The whole Dream Thing really does beg the question of how much control Katherine actually has over what Stefan does and says, in the DREAM WORLD. Could Stefan have really cheated in the tomb with Katherine
(YES YES YES PLEASE YES)? Possibly, but it probably would have taken another 140 years — long after Elena was dead and buried — for Mr. Straight and Narrow to go to bed, and for Dark Stefan to come out to play . . .
“DAMMIT, GOOD STEFAN! You just pissed off a lot of fans, and gave me the worst case of Blue Balls EVER!”
Then again . . . maybe it would happen much sooner. After all, Katherine’ reiteration of her love for Stefan — while she’s locked in the tomb and has nothing to gain from saying it — really did seem genuine. What also seemed genuine was Katherine’s offer of help to Stefan, in finding Klaus, and destroying the Moonstone curse, and, thereby, saving Elena’s life. “Find Isobel . . . she’s an expert vampire history,” Katherine suggests, more or less. “She found ME.”
Well, well, well . . . it looks like Elena’s Mommy Dearest will be making a reappearance, after all . . .
Unfortunately, for Kefan fans, we don’t really get the opportunity to find out whether Stefan will stray from Elena in 140 years. Because, about 10 seconds later, Elijah stages a Tomb Style Jail Break for Stefan on Elena’s behalf . . .
“Rats! Foiled again . . .”
Honestly, I’ve never seen Katherine more frightened, than she was by the arrival of Elijah. Her terrified tears were heartening, really — much more so than the dramatic ones she shed during the Katerina episode, in my opinion.
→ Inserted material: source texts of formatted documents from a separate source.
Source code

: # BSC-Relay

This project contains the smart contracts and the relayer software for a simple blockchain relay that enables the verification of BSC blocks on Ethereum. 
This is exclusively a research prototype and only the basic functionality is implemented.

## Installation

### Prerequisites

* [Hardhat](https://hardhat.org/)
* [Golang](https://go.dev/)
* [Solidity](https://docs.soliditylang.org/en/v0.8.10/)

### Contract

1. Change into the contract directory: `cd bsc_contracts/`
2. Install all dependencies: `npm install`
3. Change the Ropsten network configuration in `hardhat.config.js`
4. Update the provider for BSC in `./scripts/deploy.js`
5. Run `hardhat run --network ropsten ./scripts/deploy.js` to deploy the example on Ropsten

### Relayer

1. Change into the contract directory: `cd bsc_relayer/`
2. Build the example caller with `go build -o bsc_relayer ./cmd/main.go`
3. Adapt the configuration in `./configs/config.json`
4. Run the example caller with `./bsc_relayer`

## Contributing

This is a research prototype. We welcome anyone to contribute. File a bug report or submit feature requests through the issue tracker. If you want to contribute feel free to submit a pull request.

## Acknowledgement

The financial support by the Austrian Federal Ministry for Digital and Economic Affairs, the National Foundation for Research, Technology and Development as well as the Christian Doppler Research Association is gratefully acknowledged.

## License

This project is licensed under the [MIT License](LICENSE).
And yet, Katherine’s fear doesn’t trump her arrogance.
Wrongfully, assuming that she’s been sprung from the pokey too, Katherine bounds out after Stefan, only to find herself face-to-face with the compelling gaze of Elijah. “You will stay here until I come for you,” says Elijah calmly, as Katherine’s eyes do that thing Elena’s do to show their being appropriately mesmerized . . .
Then again . . . the guys compelling these girls are always so gosh darn hot, it’s possible that this is just “the look of love” . . .
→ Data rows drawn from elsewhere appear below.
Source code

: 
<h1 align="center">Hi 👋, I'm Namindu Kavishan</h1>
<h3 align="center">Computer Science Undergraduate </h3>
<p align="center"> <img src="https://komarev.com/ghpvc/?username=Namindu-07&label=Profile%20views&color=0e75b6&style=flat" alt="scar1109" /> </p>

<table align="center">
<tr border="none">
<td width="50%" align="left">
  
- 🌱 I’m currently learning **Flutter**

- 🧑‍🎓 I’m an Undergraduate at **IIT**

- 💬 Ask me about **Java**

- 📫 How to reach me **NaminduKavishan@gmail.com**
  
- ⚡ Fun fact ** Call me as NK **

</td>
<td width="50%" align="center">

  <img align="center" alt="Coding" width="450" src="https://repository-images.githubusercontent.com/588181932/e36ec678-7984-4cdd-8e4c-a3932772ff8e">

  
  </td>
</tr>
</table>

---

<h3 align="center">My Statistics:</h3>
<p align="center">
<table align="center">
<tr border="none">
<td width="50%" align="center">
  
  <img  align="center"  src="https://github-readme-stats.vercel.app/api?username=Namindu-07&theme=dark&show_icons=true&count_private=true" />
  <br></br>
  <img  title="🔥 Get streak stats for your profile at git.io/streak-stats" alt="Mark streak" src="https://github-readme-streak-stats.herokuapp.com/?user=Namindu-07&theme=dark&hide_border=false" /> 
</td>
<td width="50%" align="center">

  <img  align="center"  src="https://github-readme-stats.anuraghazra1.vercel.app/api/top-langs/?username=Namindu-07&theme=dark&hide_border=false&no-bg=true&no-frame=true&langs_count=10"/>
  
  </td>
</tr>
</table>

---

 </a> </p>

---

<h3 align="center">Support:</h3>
As Stefan leaves, Katherine pleads for him to take mercy on her soul. “You aren’t going to leave me here alone, are you Stefan?”
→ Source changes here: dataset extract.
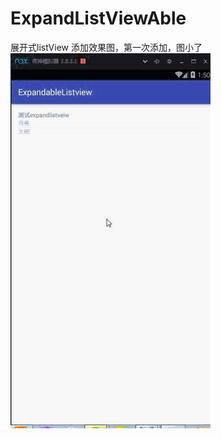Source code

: # ExpandListViewAble
展开式listView
添加效果图，第一次添加，图小了
![image](https://github.com/xiguanxingxiahuaxian/ExpandListViewAble/blob/master/expand.gif)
Stefan ponders Katherine’s question for approximately 2.5 seconds before saying, “SEE YA, SUCKA!”
So much for being the “Safest B*tch in Town” . . .
In the last moments of the episode, we are treated to a syrupy sweet Stelena reunion, and the hints of some Stelena sex . . .
DELENA FANS: “Rats . . . foiled again.”
Well, that was “By the Light of the Moon,” in a nutshell, folks. Next up . . . a LOOOOOOOONG Hiatus. New episodes of The Vampire Diaries are slated to air January 27th. While you wait, however, feel free to enjoy over and over again, this promo for the next new episode . . .
WOAH! Rose is going all Crazy Vampire Zombie on us! Apparently, werewolf bites are like rabies for vampires. So much for Damon’s “Friend with Benefits!” Looks like its going to be Vampire Vicki all over again. And did you catch the steamy Taroline kiss?
Still thirsty for more? Check out The Vampire Diaries season 2 marathon,starting this coming Monday on the CW. Experience the fangtastic magic again, for the second time (and the third, and the fourth, and the fifth . . .)
See you next year, fellow Fang Bangers!